2025-08-01, Renata Ochwat: Moje irytacje i fascynacje
Nie da się uruchomić komunikacji autobusowej w miejsce zanikłej kolejowej. Nie da się tyle. Zatem po co w tym wymierającym mieście wypasione centrum przesiadkowe.
Z uwagą przeczytałam tekst mojej koleżanki Mai Szanter o propozycji pana radnego Krzysztofa Kielca dotyczącej usprawnienia połączeń Miasta na Siedmiu Wzgórzach z resztą kraju. Szczegóły TUTAJ.

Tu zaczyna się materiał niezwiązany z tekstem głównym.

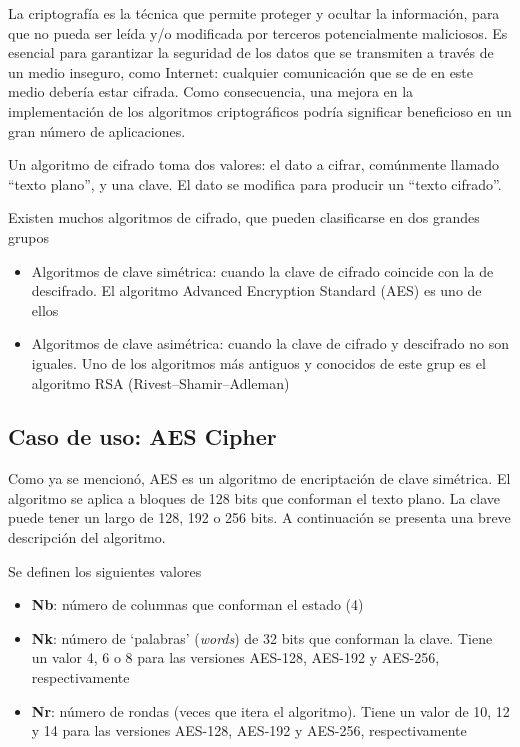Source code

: \documentclass[11pt]{article}
\let\Oldsubsection\subsection
\renewcommand{\subsection}{\FloatBarrier\Oldsubsection}
\begin{document}
La criptografía es la técnica que permite proteger y ocultar la información, para que no pueda ser leída y/o modificada por terceros potencialmente maliciosos. Es esencial para garantizar la seguridad de los datos que se transmiten a través de un medio inseguro, como Internet: cualquier comunicación que se de en este medio debería estar cifrada. Como consecuencia, una mejora en la implementación de los algoritmos criptográficos podría significar beneficioso en un gran número de aplicaciones.

Un algoritmo de cifrado toma dos valores: el dato a cifrar, comúnmente llamado ``texto plano'', y una clave. El dato se modifica para producir un ``texto cifrado''.

Existen muchos algoritmos de cifrado, que pueden clasificarse en dos grandes grupos

\begin{itemize}
    \item Algoritmos de clave simétrica: cuando la clave de cifrado coincide con la de descifrado. El algoritmo Advanced Encryption Standard (AES) \cite{aes:aes} es uno de ellos
    \item Algoritmos de clave asimétrica: cuando la clave de cifrado y descifrado no son iguales. Uno de los algoritmos más antiguos y conocidos de este grup es el algoritmo RSA (Rivest–Shamir–Adleman) \cite{aes:rsa}
\end{itemize}

\subsection{Caso de uso: AES Cipher}

Como ya se mencionó, AES es un algoritmo de encriptación de clave simétrica. El algoritmo se aplica a bloques de 128 bits que conforman el texto plano. La clave puede tener un largo de 128, 192 o 256 bits. A continuación se presenta una breve descripción del algoritmo.

Se definen los siguientes valores

\begin{itemize}
    \item \textbf{Nb}: número de columnas que conforman el estado (4)
    \item \textbf{Nk}: número de `palabras' (\textit{words}) de 32 bits que conforman la clave. Tiene un valor 4, 6 o 8 para las versiones AES-128, AES-192 y AES-256, respectivamente
    \item \textbf{Nr}: número de rondas (veces que itera el algoritmo). Tiene un valor de 10, 12 y 14 para las versiones AES-128, AES-192 y AES-256, respectivamente
\end{itemize}
\end{document}
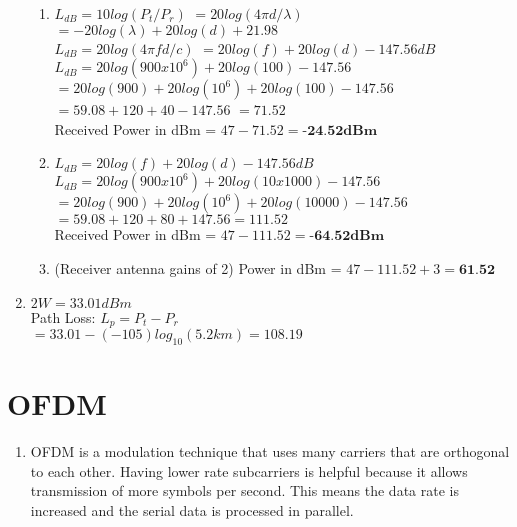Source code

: \documentclass[11pt]{article}
\begin{document}
\begin{enumerate}[label=(\alph*)]
{\begin{enumerate}[label=(\roman*)]
{		$P_{dbM} = 10log(P_{mW}/1mW)$
		$= 10log(50000) \approx 47dBm$
	}
	
	\item{
		$L_{dB} = 10log(P_t/P_r)$
		$= 20log(4\pi d/ \lambda)$
		$= -20log(\lambda) + 20log(d) + 21.98$ \\
		
		$L_{dB} = 20log(4\pi f d/c)$
		$ = 20log(f) + 20log(d) - 147.56dB$ \\
		
		$L_{dB} = 20log(900x10^6) + 20log(100) - 147.56$
		$= 20log(900) + 20log(10^6) + 20log(100) - 147.56$
		$= 59.08 + 120 + 40 - 147.56$
		$= 71.52$ \\
		
		Received Power in dBm = $47-71.52 = \textbf{-24.52dBm}$
	}
	
	\item {
		$L_{dB} = 20log(f) + 20log(d) - 147.56dB$ \\
	
		$L_{dB} = 20log(900x10^6) + 20log(10x1000) - 147.56$ \\
		$= 20log(900) + 20log(10^6) + 20log(10000) - 147.56$ \\ 
		$= 59.08 + 120 + 80 + 147.56 = 111.52$ \\
	
		Received Power in dBm = $47 - 111.52 = \textbf{-64.52dBm}$
	}
	
	\item { 
		(Receiver antenna gains of 2) Power in dBm = $47 - 111.52 + 3 = \textbf{61.52}$
	}
	\end{enumerate}
}
\item {
	$2W = 33.01 dBm$ \\
	Path Loss: $L_p = P_t - P_r$ \\
	$= 33.01 - (-105)log_{10}(5.2km) = 108.19$ \\ 
}
\end{enumerate}
 
 
\section{OFDM}
\begin{enumerate}[label=(\alph*)]
\item {
	OFDM is a modulation technique that uses many carriers that are orthogonal to each other.
	Having lower rate subcarriers is helpful because it allows transmission of more symbols per second. 
	This means the data rate is increased and the serial data is processed in parallel.
}
\end{enumerate}
\end{document}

Oczywiście jest odpowiedź standard – nie da. Nie można. Nie i koniec. Tradycji stało się zadość. Nie da się wyjść poza standard, nie da się sobie nawet marginesu możliwości popracowania nad bardzo sensowną propozycją. Ja wiem, że dla urzędników, zwłaszcza wysokich rangą, to pies drapał – bo i tak jeżdżą swoimi samochodami. Podobnie jak i ci, co układają rozkłady jazdy. Ale dla iluś ludzi, którzy albo nie mają samochodów, albo wolą jednak pociągiem, to jest ważna sprawa – komunikacja z resztą świata. I nie pierwszy raz magistrat zostawia pasażerów sobie samym. Bo jak mówi zastępca prezydenta, nie da się i koniec.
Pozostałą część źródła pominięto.